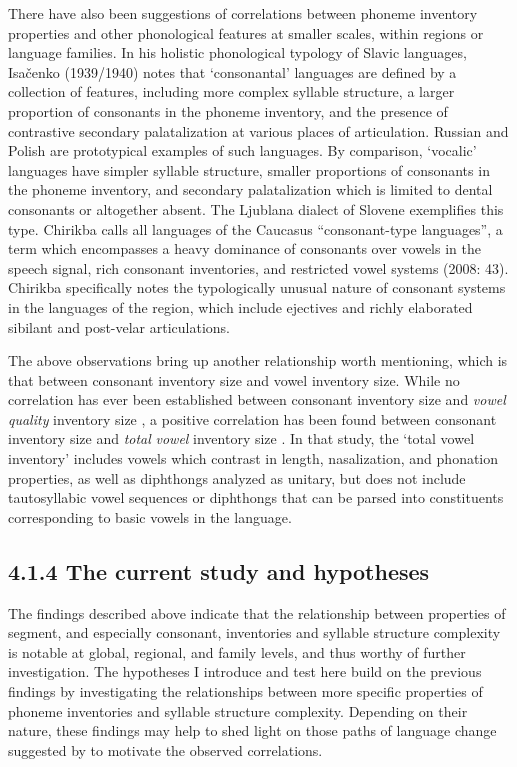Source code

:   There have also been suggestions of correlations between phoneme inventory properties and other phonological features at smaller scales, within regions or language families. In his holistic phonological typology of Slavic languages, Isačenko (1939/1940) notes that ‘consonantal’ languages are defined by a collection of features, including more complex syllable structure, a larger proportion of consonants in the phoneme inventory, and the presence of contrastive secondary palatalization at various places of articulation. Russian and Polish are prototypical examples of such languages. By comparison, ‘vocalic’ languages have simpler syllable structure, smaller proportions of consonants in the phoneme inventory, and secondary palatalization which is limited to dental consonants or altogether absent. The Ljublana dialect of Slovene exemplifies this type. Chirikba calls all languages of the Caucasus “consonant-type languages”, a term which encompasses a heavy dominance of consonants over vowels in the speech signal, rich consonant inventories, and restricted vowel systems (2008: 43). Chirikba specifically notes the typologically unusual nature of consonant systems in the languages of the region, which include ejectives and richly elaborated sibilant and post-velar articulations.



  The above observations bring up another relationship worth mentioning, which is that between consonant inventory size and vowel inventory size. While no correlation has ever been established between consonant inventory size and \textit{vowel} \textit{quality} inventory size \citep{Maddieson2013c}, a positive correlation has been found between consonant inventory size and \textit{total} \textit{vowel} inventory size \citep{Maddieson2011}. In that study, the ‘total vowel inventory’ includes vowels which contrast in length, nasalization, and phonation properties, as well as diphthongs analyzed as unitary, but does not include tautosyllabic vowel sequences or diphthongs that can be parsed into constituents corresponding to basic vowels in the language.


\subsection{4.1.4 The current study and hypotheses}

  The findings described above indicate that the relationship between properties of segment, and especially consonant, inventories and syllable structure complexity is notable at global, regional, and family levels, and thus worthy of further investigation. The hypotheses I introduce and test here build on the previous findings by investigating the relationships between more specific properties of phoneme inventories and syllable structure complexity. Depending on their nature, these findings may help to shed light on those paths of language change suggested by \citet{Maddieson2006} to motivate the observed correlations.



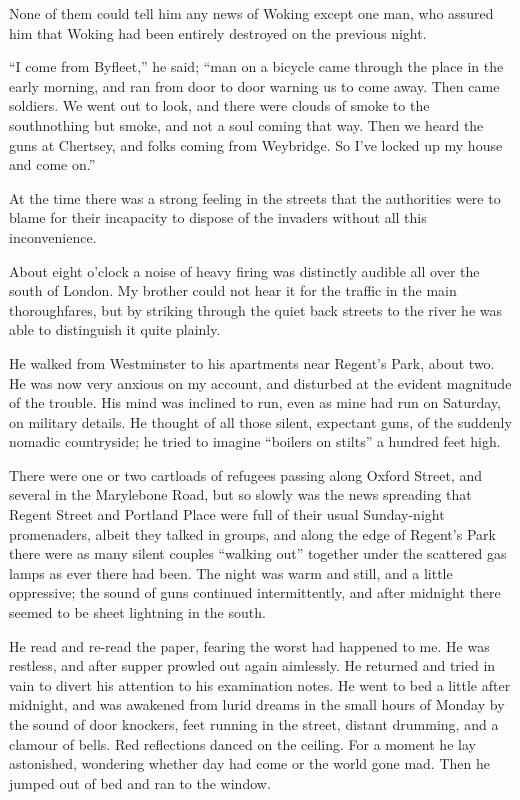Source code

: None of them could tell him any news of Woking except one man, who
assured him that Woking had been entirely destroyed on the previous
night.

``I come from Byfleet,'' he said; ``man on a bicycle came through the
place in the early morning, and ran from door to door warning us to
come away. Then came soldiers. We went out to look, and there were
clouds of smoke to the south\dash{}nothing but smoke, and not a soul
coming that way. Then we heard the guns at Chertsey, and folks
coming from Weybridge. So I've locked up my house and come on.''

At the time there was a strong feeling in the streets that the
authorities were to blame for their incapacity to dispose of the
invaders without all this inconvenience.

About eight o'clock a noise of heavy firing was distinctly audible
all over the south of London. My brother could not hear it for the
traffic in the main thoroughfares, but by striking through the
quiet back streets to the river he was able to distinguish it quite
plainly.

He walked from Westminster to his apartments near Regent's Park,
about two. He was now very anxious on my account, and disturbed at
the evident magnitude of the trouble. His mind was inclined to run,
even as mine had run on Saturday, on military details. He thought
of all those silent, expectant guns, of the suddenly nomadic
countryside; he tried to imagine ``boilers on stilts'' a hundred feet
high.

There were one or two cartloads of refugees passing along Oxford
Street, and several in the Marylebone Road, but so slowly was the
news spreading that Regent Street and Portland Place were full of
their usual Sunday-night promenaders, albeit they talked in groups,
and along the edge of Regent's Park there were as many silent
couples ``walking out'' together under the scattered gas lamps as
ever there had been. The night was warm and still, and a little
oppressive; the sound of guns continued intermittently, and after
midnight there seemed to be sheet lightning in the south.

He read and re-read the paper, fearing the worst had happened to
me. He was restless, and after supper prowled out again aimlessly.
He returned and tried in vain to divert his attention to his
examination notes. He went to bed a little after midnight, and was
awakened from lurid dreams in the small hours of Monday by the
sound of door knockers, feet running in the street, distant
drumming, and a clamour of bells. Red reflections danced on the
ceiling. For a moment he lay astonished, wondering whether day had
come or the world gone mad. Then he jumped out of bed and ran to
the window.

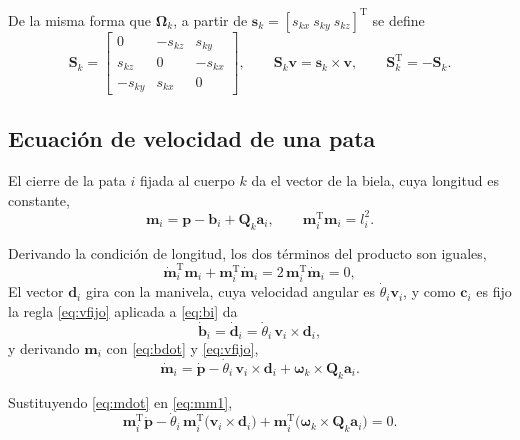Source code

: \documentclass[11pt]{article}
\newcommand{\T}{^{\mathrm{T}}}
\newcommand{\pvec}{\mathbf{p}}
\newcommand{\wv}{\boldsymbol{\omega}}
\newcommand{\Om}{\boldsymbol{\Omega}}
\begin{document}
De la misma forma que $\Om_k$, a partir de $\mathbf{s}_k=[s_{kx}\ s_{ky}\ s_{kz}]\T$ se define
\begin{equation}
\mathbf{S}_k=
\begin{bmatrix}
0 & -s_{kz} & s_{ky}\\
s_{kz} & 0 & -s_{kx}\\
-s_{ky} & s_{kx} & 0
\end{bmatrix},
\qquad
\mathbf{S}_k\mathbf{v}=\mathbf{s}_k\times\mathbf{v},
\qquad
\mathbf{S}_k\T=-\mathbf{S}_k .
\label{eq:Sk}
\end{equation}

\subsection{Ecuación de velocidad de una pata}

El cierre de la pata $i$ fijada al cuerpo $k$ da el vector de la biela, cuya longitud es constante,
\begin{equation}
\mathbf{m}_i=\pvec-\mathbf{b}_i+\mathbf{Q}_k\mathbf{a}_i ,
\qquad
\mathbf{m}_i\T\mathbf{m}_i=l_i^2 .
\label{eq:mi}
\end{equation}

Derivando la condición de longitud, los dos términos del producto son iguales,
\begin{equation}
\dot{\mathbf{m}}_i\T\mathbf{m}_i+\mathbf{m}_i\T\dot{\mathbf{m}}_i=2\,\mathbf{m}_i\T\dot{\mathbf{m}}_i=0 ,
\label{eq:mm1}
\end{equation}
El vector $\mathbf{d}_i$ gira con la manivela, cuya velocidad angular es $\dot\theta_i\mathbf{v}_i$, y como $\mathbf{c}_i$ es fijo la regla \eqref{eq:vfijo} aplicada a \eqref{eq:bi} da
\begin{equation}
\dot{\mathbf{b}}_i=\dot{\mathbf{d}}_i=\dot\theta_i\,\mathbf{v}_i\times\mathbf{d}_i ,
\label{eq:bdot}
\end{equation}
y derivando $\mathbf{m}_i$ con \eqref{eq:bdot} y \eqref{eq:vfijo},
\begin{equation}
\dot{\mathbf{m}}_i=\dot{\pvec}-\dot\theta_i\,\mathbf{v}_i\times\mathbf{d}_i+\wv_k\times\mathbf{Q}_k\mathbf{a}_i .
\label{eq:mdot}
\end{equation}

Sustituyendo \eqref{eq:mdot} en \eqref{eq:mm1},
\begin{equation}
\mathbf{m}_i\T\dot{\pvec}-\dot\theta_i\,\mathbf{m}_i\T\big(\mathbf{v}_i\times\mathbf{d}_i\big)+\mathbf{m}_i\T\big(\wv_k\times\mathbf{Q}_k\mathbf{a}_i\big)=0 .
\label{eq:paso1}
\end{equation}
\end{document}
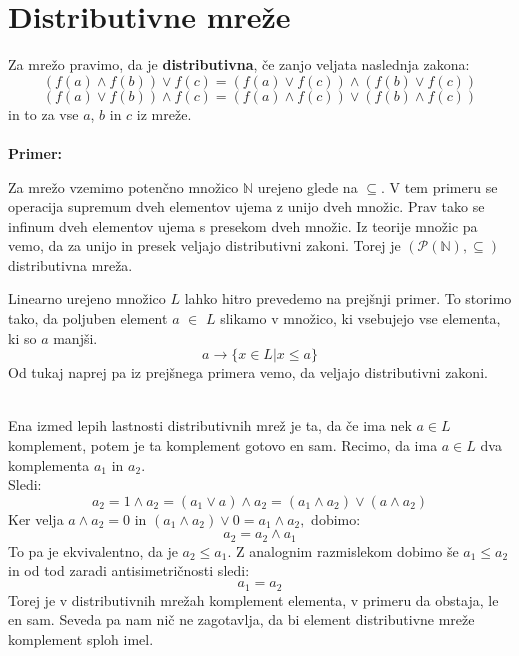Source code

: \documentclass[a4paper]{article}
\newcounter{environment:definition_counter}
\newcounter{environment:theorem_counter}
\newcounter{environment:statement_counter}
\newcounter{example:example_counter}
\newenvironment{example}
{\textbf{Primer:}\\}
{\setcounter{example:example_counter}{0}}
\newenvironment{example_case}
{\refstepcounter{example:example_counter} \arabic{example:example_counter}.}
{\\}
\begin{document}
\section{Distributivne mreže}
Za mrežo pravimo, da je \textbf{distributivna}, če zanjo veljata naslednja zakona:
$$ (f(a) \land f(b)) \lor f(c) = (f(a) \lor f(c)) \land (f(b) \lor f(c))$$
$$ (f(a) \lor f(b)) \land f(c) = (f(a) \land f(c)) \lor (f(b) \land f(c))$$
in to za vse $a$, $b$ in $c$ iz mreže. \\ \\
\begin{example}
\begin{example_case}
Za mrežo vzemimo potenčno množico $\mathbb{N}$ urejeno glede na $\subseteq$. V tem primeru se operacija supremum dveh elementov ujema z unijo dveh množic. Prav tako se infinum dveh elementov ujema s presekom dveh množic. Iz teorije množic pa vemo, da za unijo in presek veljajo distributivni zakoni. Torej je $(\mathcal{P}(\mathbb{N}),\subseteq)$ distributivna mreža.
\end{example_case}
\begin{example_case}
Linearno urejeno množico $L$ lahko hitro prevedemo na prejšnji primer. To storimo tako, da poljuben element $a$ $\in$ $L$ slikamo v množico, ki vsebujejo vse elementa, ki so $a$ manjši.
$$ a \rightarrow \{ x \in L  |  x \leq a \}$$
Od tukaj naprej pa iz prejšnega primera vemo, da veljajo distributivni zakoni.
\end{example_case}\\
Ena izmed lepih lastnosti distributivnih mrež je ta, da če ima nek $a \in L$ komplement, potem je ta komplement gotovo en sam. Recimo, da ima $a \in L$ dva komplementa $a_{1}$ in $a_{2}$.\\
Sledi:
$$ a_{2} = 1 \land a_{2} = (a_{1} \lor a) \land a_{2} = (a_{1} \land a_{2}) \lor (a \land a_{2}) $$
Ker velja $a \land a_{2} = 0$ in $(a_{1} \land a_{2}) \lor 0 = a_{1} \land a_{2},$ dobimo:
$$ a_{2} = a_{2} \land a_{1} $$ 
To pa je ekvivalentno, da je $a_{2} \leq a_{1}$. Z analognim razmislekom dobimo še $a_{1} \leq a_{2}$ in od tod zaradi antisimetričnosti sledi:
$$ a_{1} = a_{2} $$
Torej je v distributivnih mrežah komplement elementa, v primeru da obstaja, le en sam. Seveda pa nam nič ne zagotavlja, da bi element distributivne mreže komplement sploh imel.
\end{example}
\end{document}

# Task directions:
Leave the pictures out and reproduce exactly the lines from the top of the listing above through the line with "and post-velar articulations.".

# Exercise response:
Source code

:   There have also been suggestions of correlations between phoneme inventory properties and other phonological features at smaller scales, within regions or language families. In his holistic phonological typology of Slavic languages, Isačenko (1939/1940) notes that ‘consonantal’ languages are defined by a collection of features, including more complex syllable structure, a larger proportion of consonants in the phoneme inventory, and the presence of contrastive secondary palatalization at various places of articulation. Russian and Polish are prototypical examples of such languages. By comparison, ‘vocalic’ languages have simpler syllable structure, smaller proportions of consonants in the phoneme inventory, and secondary palatalization which is limited to dental consonants or altogether absent. The Ljublana dialect of Slovene exemplifies this type. Chirikba calls all languages of the Caucasus “consonant-type languages”, a term which encompasses a heavy dominance of consonants over vowels in the speech signal, rich consonant inventories, and restricted vowel systems (2008: 43). Chirikba specifically notes the typologically unusual nature of consonant systems in the languages of the region, which include ejectives and richly elaborated sibilant and post-velar articulations.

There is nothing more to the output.